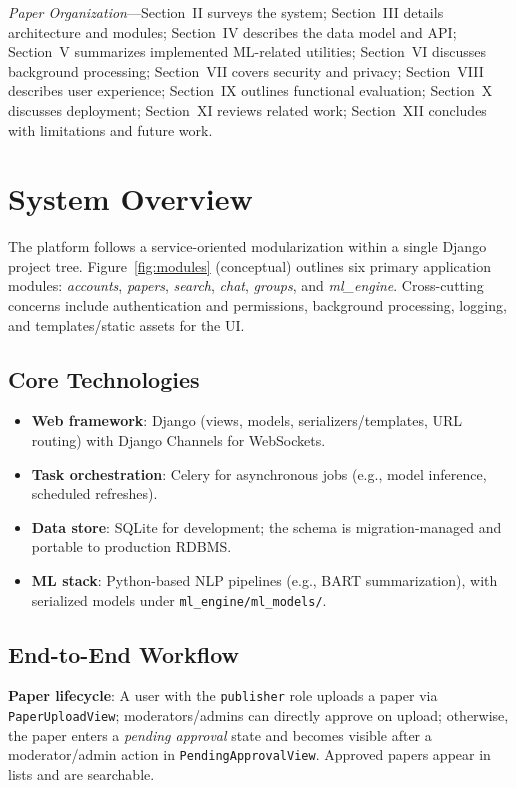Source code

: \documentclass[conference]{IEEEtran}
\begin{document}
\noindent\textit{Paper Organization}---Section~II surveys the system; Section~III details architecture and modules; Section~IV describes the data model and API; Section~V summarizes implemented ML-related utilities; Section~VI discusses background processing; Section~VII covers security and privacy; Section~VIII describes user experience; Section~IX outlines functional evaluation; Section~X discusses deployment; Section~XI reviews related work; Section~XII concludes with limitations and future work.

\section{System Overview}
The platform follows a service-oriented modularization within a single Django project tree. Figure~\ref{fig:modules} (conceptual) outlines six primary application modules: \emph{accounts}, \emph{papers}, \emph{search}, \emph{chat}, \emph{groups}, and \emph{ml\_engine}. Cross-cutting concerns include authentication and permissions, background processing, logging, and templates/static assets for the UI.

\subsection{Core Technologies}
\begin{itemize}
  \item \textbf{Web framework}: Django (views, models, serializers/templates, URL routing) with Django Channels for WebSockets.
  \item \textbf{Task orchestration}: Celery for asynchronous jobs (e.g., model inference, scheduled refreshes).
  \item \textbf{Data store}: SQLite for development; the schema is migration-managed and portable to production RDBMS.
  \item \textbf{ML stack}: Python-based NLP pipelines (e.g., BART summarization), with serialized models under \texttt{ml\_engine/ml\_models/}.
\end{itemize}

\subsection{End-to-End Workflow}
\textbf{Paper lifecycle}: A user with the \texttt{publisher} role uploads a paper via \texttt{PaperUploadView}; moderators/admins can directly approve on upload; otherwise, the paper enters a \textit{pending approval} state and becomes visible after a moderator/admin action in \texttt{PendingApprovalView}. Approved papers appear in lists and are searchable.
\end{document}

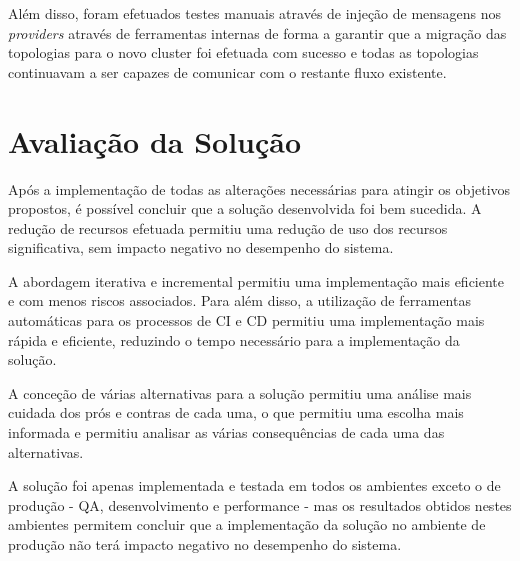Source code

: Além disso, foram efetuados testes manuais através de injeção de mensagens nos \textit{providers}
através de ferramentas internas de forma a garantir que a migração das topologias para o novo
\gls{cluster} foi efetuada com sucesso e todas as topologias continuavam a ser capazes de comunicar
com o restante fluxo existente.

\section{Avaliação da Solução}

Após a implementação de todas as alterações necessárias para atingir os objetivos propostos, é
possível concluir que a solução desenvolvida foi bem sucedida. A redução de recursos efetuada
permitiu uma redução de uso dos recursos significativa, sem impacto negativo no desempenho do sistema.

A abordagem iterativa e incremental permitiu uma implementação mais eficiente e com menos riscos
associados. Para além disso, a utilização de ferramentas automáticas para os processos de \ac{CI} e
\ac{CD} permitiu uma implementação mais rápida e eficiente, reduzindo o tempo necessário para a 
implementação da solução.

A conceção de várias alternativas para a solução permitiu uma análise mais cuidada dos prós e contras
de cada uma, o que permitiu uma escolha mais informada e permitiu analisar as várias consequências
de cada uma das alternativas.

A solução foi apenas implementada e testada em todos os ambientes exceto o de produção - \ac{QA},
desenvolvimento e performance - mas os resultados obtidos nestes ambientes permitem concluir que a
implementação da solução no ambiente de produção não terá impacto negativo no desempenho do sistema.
=====
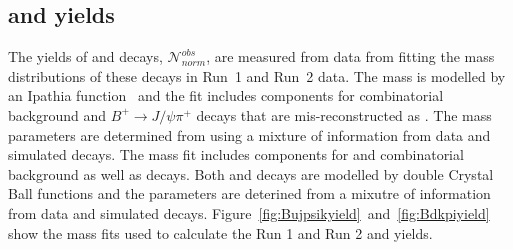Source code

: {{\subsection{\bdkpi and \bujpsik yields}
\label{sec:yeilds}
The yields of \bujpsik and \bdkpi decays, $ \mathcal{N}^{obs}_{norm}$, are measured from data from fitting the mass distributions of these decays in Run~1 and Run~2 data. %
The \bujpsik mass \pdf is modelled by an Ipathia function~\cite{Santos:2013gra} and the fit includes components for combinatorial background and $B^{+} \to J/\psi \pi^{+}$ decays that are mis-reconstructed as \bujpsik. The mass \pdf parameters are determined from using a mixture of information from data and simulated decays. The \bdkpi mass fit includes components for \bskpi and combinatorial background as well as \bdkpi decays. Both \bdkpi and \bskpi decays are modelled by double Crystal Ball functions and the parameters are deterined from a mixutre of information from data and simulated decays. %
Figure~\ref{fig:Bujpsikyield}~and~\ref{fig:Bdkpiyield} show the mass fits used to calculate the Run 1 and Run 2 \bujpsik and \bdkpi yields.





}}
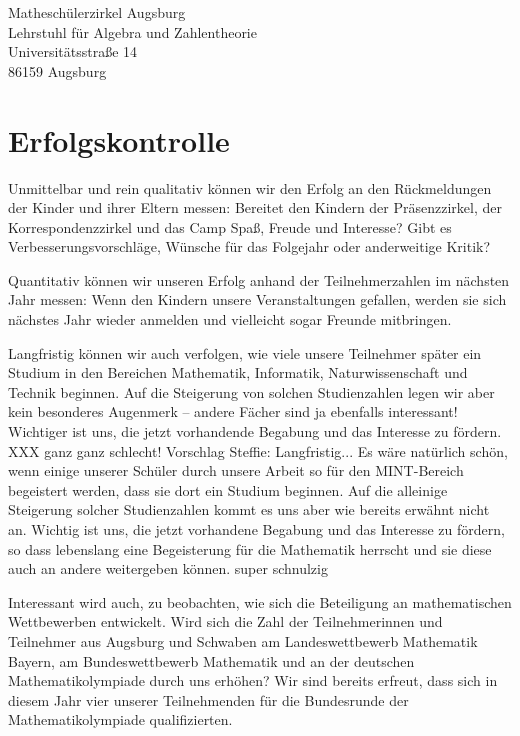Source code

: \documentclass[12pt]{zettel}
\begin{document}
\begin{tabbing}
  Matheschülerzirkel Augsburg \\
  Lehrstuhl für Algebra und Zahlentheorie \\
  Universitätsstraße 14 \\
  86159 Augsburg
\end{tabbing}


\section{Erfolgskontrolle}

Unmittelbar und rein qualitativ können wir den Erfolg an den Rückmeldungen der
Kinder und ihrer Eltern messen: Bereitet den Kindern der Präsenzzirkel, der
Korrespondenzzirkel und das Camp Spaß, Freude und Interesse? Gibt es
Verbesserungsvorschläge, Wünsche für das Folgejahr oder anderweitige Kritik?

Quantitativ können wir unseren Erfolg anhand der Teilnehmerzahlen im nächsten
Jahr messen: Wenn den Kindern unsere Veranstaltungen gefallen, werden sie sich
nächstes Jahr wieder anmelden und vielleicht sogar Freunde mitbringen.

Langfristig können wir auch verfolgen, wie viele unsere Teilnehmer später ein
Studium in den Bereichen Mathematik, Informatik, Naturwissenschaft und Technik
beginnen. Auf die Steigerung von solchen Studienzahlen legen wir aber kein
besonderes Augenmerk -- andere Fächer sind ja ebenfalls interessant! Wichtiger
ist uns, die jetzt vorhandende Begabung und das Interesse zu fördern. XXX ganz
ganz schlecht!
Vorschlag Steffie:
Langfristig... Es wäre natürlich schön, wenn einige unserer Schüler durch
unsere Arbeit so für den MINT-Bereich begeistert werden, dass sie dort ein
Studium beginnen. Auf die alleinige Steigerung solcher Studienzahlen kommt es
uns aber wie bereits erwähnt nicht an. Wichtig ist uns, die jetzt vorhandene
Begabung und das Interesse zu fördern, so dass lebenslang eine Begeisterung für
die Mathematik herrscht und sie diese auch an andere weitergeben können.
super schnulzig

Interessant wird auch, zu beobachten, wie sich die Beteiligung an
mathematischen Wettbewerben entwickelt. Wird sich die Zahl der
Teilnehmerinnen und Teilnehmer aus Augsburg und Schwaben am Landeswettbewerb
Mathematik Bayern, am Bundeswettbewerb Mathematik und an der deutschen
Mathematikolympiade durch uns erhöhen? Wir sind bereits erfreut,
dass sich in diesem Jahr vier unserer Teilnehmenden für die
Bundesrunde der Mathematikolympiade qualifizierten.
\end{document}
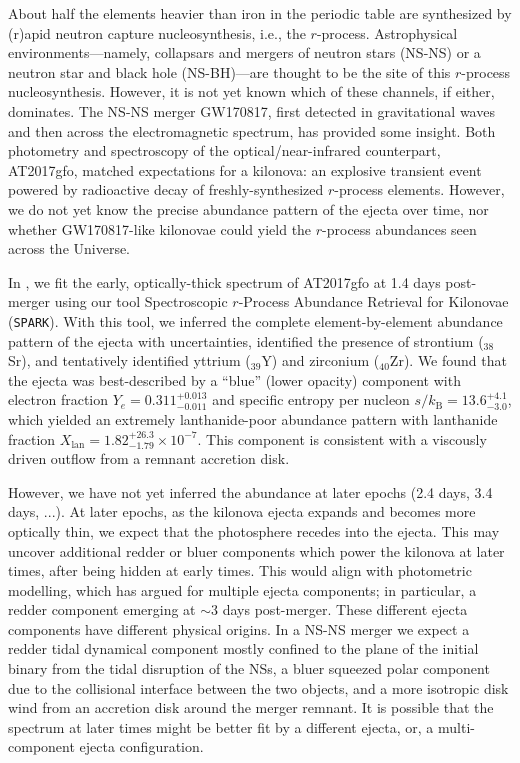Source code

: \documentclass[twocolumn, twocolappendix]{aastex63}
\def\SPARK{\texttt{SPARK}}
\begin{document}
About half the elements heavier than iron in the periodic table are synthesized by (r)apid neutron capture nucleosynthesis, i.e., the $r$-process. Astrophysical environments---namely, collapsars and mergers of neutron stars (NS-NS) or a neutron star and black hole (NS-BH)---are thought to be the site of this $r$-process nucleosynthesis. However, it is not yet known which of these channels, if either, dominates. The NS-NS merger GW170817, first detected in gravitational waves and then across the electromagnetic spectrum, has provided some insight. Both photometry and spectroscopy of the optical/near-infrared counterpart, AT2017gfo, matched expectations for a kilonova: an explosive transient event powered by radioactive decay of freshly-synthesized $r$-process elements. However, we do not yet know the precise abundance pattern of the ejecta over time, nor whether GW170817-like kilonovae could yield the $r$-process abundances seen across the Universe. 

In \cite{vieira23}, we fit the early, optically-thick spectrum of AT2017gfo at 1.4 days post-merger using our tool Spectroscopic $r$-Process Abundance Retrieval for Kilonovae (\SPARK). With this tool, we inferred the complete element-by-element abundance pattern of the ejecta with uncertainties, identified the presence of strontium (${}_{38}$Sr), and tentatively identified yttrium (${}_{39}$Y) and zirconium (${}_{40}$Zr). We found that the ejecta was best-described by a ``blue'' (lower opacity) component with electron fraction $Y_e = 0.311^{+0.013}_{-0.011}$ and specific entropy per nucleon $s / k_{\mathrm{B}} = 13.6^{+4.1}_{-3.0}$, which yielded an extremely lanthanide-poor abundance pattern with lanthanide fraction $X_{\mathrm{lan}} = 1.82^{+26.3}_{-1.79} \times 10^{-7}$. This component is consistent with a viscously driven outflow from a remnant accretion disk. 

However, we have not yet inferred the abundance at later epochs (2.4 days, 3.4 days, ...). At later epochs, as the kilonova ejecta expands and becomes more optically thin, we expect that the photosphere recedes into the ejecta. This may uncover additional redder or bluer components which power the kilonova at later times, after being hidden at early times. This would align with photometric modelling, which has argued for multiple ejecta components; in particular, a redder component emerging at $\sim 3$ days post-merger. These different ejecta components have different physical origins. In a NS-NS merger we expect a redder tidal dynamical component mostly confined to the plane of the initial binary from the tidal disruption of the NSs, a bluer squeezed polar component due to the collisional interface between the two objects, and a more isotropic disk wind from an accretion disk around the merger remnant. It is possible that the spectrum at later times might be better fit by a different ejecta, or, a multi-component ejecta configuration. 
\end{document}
=====
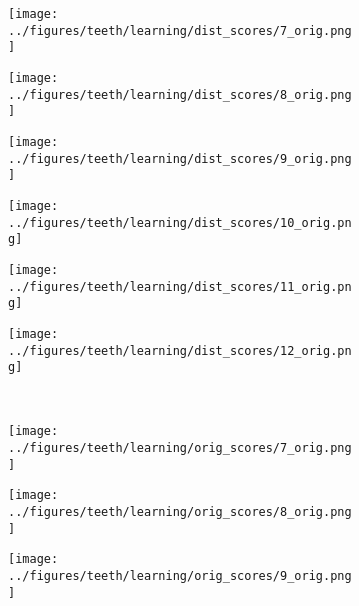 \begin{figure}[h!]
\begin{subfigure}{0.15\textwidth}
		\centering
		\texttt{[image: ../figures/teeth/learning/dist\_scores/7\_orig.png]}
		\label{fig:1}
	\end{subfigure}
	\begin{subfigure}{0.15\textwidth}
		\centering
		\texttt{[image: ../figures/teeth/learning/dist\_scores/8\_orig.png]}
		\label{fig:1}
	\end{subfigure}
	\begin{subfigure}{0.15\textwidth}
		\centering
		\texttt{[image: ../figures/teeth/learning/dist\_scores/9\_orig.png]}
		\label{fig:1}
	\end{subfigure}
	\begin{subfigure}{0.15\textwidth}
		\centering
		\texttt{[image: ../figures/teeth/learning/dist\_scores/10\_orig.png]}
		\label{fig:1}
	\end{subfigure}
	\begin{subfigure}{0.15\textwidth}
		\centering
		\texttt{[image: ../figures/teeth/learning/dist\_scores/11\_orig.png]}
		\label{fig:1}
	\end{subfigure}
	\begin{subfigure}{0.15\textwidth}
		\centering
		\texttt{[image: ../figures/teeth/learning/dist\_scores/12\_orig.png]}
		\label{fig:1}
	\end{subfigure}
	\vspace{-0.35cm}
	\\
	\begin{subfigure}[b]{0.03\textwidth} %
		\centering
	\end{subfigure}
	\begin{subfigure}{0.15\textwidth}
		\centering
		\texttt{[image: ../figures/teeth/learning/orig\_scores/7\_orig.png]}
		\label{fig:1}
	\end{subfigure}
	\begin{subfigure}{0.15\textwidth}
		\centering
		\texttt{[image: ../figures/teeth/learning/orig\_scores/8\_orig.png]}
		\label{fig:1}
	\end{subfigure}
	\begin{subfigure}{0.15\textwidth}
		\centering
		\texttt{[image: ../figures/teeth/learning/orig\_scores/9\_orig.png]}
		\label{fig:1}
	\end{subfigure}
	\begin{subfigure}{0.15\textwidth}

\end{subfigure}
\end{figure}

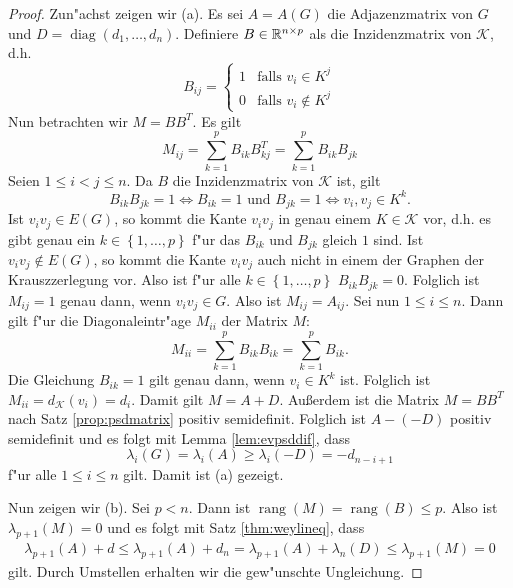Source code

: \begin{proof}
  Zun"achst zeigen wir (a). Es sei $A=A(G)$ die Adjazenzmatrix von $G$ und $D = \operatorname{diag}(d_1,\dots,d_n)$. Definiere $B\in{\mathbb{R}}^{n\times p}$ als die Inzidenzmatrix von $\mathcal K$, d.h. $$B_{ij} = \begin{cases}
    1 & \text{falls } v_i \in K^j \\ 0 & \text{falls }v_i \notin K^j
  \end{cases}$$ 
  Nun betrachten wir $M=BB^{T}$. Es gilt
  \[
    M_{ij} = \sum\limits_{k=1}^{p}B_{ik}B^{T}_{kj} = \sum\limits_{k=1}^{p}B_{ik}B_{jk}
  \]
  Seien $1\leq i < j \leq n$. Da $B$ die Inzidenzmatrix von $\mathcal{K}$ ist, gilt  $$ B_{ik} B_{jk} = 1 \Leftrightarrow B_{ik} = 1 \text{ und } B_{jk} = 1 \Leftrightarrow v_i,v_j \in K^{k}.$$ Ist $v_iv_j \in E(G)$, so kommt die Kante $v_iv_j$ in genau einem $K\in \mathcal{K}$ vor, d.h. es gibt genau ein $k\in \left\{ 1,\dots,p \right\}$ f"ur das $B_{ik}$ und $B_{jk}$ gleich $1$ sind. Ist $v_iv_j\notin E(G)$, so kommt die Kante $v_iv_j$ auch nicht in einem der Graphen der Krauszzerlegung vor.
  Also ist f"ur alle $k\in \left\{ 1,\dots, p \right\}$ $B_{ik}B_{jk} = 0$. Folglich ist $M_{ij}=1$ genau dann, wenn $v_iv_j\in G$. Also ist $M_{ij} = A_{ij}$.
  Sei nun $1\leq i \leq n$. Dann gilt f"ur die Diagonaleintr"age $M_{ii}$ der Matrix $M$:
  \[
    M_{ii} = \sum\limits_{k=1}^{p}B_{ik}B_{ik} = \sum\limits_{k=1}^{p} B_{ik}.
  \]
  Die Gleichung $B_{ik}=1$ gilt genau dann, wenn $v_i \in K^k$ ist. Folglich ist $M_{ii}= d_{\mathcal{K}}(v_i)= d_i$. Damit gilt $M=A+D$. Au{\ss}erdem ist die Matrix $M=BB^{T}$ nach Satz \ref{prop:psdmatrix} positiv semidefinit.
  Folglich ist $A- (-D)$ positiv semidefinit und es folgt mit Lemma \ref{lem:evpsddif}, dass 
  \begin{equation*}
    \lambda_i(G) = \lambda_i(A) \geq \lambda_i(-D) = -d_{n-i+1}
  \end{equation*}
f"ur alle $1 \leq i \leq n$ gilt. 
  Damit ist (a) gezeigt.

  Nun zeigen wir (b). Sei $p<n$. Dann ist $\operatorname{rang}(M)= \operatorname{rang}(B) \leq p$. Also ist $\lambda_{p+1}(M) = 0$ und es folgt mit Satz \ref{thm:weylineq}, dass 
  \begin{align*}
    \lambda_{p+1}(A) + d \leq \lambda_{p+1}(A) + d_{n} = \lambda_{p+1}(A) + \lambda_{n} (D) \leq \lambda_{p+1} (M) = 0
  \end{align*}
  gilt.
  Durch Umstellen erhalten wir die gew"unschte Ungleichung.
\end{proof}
=====
REQUIREMENT =>
In the records above, how many lines contain the string "impacto"? State that number only.

TASK SOLUTION =>
2